René François Magritte painted his infamous painting of a pipe, of which we wrote in a prior posting. We ragged the Belgian artist around a bit on his choice of a pipe, rather than cigar, in his La trahison des images, the Treachery of Images. Ceci n'est pas une pipe would have been better rendered Ceci n'est pas un cigare for the reasons given in that posting.

But Magritte was not entirely pro-pipe. In fact, the cigar was featured in another of his famous paintings, one called L'état de grâce, The State of Grace. It is composed of a simple gray bicycle atop a lit cigar (or is it a lit cigar below a bicycle?). (Does it make a difference whether the bicycle is atop the cigar or the cigar below the bicycle?) In doing a little research I found a letter from Magritte that helps answer this specific question. According to a letter to Andre Bosmans dated October 23, 1959, Magritte was not inspired by the bicycle, and it is unclear whether or not the cigar inspired him; what he said is that he was inspired, and from that inspiration he derived the "subject to be painted: a bicycle on a cigar." It is therefore--from the artist's own hand--a bicycle on a cigar, and not a cigar below a bicycle, but it's still unclear whether he was inspired before any cigar, or was inspired by the cigar, and if not the cigar, then what inspired him. Personally, I thought the painting was a marvelous depiction of a cigar below a bicycle, but it is a horrible depiction of a bike above a cigar. But I do not know much about art.

There is, of course, another issue which does not yield a ready answer: there is an obvious disproportion between the bicycle and the cigar, and the question then is: which figure is disproportionate? Is the bike painted small, and the cigar normal size? Or are we to regard the bike as normal, and the cigar overly-inflated? Or--banish the thought--is the bike smaller and the cigar larger simultaneously so that there is nothing here to scale? We only know that they are relatively presented in different scales. Either way the bike and cigar appear to suspend, as if we were looking at a bike on a smoking blimp.
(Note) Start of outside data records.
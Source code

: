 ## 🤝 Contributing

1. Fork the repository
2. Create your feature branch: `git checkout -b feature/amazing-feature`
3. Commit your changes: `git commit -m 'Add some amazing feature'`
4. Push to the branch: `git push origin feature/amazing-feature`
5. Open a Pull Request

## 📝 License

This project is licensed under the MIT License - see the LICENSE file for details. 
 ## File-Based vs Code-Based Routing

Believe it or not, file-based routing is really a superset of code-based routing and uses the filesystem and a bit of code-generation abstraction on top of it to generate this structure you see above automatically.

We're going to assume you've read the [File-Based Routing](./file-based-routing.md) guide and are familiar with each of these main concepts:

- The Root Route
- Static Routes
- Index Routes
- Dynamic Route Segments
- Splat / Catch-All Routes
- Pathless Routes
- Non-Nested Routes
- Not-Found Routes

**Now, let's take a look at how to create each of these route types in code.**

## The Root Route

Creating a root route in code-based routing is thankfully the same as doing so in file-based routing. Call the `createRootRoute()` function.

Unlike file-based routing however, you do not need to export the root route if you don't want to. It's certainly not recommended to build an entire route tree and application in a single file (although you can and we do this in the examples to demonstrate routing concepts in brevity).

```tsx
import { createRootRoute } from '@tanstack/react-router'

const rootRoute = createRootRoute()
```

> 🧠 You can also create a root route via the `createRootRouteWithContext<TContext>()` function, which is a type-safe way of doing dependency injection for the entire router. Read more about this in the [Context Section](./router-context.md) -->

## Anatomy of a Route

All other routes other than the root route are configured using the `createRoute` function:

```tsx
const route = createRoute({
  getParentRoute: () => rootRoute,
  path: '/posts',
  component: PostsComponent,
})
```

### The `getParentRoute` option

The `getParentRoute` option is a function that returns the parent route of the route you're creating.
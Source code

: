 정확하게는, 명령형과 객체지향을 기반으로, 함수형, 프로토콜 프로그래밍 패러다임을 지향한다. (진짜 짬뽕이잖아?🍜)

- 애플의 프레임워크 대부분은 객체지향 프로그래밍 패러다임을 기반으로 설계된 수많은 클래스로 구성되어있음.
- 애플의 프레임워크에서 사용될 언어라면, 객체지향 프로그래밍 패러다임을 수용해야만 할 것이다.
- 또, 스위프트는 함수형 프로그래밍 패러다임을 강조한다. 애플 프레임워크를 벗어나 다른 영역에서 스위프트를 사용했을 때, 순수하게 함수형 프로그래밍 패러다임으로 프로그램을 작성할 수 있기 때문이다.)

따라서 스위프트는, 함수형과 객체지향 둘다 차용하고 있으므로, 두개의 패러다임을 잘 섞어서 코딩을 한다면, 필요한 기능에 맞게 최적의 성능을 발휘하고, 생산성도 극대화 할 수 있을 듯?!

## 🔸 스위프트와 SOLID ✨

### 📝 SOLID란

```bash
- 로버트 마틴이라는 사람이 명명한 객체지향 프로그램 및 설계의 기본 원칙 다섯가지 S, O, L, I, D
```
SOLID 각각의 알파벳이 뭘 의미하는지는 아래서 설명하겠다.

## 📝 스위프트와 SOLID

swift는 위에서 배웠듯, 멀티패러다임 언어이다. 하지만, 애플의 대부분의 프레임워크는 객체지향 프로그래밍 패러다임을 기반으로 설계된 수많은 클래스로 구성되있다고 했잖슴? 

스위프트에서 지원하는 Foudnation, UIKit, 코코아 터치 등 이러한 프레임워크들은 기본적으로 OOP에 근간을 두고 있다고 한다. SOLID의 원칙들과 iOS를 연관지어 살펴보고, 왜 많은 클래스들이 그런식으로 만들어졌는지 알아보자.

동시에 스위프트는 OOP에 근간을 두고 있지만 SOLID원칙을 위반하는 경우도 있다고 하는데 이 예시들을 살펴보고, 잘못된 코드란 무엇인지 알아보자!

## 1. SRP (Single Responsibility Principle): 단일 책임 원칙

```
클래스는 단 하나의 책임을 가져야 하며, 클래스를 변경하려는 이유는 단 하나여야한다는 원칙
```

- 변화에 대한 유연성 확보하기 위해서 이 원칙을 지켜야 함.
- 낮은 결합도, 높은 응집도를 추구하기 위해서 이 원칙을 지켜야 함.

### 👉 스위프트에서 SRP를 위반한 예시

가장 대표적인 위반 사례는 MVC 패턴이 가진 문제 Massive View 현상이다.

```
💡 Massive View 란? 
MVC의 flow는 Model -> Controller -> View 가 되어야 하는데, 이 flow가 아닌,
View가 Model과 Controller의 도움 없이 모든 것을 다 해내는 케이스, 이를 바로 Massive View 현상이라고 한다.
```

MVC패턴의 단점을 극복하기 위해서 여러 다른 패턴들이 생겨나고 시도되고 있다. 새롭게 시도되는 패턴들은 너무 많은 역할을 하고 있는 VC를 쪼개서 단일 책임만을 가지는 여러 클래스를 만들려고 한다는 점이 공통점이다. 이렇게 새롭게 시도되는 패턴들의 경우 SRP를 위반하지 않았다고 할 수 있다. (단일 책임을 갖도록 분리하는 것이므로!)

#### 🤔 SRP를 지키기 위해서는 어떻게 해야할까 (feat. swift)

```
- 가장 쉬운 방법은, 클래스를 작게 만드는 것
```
Magritte observed in another letter, this one to Suzi Gablik, that he was contemplating painting a bicycle, and then as if obiter dicta, he mentioned that "a bike sometimes runs over a cigar down in the street." This is an odd thing by which to get inspired. But I will admit it is probably more likely to get inspired by a bike riding over a cigar, then a cigar riding over a bicycle, just because the probabilities of seeing the latter are so low.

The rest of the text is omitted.